What are some other ignore files besides .gitignore?

How .gitignore concerns this? Well, this one manages what will be pushed in your VCS, but consider the following:

  • One can push (and, thus, not state in .gitignore) files ot packages which are not ready. The documentation on such a package builds with error, and the whole project's documentation can not be built, Well. the code needs to be pushed. This is the case which lead me to this issue.
  • The .gitignore syntax is too hard to exclude one module or a package. Do you realy want to support all the features of this file syntax?
  • Strongest one. Well, if you don't use git, you don't have gitignore. Are you planning to add support fot .hgignore? Another ignore file for VCS named X?

Bettter to stay with pdoc3's own ignore file, if talking about files.

Of course, the last was my own opinion, don't blame.

  1. Every package must skip its module if it is present in its .no-pdoc by filepath; by full python module path; by name. The use must be notified about this as well.

Can you show an example of 3.?

The example

Let's assume we have the following structure:

package/
     __init__.py
     code.py
    subpackage/
        __init__.py
        module.py
        broken_module.py
     downloaded_modules/
           requests/
           ...

...and we want not to import downloaded_modules and broken_module.py, because they are unimportable. Well, the code for reference.

To achieve this iff the approach will be accepted:

  1. Put an empty .no-pdoc into downloaded_modules/
  2. Put into subpackage/ an .no-pdoc containing one of:
    • broken_module
    • package.subpackage.broken_module
    • <PATH>/package/subpackage/broken_module.py

That's one solution. How about if __pdoc__["package.downloaded_modules"] = False in fact prevented traversing of said directory?
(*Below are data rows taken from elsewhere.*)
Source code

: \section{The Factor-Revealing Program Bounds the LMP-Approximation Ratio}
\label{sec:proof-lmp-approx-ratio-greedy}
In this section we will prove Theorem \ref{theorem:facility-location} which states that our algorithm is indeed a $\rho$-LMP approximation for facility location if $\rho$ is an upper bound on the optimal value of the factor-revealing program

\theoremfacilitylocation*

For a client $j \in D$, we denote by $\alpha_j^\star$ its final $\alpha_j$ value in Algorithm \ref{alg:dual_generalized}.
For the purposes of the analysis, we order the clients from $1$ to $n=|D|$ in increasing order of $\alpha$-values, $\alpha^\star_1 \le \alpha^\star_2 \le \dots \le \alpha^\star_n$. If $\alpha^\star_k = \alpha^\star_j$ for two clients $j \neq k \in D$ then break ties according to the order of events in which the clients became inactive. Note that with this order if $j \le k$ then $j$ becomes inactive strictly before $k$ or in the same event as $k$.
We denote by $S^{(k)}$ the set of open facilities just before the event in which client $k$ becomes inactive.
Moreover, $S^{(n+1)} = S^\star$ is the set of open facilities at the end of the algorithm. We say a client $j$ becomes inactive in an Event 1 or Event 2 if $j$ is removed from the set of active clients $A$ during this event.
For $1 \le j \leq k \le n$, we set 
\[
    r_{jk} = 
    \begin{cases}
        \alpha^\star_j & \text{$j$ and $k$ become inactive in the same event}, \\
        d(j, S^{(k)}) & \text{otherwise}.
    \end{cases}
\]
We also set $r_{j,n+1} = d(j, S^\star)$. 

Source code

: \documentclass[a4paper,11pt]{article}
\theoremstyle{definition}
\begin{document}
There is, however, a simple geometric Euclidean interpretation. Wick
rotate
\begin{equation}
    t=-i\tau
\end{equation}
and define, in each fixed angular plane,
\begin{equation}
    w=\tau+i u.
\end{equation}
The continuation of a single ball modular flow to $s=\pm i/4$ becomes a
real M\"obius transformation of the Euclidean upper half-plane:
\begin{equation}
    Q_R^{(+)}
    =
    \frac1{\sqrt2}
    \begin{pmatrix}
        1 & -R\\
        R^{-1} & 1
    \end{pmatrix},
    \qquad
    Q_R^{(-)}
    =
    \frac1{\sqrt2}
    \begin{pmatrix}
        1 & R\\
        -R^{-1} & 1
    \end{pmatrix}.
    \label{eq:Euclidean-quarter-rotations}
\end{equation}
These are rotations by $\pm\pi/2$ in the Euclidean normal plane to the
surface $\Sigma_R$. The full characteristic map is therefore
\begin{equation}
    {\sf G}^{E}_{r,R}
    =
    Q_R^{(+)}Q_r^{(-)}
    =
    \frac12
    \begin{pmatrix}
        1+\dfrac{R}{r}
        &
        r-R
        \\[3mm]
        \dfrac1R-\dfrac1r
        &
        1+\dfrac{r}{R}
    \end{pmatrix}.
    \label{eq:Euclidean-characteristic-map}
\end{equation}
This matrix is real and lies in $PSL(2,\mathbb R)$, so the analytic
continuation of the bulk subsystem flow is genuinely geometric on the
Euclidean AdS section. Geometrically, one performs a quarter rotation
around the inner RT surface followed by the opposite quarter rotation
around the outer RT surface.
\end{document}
That's another solution and it is good for its purpose: exclude a package or module from the package which has been imported. If you wonder what problems I see there, please, read below:

The assignments to pdoc need to be placed where they'll be executed when the module is imported.

So, we need to import the module to even know what the __pdoc__ is, right? This is what I understood. The import is not what is always needed.

And what if one module says __pdoc__[X] = False, while another one says __pdoc__[X] = True? I mean the order of importing matters, even the order of code.py and 'subpackage/init.py' in my example. This is the opportunity of a mistake.

The last one, the __pdoc__ entries are spread among all the modules and you need to see the sources to find them. This might be the pain in a big project.

But, let me say it second time: __pdoc__ is good.


So, again, my opinion is: you -- or we, as a product -- need both, and the file approach should be given a priority.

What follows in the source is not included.